* [Your objective] Scan the records below for the line with "## Continuous Improvement" and the line with "about the talking.". Repeat those two lines and every line between them exactly, and nothing else.

* [Task data]
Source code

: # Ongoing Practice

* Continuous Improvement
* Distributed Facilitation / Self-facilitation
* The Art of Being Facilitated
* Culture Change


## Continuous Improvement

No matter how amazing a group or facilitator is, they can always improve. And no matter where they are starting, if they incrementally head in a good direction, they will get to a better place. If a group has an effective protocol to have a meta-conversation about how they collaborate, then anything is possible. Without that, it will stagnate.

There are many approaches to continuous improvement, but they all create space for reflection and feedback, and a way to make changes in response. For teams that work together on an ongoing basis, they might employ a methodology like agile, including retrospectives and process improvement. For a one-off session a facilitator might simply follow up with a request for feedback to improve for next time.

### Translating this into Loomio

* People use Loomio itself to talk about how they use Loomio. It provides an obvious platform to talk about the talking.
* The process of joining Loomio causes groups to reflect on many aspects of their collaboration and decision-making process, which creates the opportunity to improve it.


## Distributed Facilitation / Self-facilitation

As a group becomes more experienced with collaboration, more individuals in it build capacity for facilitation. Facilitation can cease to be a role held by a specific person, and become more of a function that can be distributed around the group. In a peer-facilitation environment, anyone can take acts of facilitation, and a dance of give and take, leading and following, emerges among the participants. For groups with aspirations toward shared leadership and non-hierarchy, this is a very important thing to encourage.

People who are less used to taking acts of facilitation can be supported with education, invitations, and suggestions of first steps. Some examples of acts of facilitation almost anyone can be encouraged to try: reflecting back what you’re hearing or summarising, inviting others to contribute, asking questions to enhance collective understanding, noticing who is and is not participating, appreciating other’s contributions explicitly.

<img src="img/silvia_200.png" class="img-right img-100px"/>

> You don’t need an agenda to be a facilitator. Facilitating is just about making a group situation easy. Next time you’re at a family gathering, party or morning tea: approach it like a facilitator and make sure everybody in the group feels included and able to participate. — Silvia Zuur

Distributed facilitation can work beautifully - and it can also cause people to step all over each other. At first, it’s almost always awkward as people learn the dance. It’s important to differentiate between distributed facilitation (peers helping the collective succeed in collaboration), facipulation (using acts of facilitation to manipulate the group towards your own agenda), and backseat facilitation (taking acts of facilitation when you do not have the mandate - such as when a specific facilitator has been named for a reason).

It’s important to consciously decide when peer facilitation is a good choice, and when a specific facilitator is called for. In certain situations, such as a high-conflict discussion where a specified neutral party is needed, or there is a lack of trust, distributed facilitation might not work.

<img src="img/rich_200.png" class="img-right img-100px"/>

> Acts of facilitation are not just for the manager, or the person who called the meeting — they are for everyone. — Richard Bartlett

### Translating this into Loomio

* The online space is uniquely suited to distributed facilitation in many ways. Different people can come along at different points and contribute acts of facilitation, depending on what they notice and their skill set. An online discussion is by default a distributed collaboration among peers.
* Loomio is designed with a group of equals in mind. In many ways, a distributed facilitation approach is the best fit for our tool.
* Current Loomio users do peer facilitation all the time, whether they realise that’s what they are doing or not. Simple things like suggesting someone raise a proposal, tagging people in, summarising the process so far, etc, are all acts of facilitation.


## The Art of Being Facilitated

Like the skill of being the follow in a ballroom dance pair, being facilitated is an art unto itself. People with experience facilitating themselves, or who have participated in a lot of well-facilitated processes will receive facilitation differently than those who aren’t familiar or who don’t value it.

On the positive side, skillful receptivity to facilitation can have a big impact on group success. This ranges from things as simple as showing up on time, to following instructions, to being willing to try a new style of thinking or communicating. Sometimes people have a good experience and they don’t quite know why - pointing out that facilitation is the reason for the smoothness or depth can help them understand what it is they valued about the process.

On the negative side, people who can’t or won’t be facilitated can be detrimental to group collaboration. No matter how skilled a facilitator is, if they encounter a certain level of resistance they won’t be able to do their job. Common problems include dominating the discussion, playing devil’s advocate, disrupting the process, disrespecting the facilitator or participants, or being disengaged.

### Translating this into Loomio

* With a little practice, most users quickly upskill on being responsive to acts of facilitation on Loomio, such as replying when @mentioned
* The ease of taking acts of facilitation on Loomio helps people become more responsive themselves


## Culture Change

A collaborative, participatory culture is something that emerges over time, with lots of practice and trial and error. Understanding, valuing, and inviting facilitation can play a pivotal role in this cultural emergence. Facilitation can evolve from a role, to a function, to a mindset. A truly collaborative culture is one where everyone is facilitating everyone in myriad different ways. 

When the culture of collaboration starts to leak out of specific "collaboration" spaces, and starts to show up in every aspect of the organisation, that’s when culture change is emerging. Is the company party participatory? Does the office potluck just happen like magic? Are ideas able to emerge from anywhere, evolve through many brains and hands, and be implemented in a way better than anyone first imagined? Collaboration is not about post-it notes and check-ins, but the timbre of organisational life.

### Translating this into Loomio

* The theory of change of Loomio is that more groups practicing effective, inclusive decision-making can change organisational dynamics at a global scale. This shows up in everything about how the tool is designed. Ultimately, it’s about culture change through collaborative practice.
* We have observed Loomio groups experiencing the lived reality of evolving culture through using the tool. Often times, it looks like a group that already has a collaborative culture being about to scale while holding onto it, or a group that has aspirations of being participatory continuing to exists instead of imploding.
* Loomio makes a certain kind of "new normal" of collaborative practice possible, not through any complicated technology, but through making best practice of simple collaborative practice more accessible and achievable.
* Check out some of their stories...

* [Your solution]
## Continuous Improvement

No matter how amazing a group or facilitator is, they can always improve. And no matter where they are starting, if they incrementally head in a good direction, they will get to a better place. If a group has an effective protocol to have a meta-conversation about how they collaborate, then anything is possible. Without that, it will stagnate.

There are many approaches to continuous improvement, but they all create space for reflection and feedback, and a way to make changes in response. For teams that work together on an ongoing basis, they might employ a methodology like agile, including retrospectives and process improvement. For a one-off session a facilitator might simply follow up with a request for feedback to improve for next time.

### Translating this into Loomio

* People use Loomio itself to talk about how they use Loomio. It provides an obvious platform to talk about the talking.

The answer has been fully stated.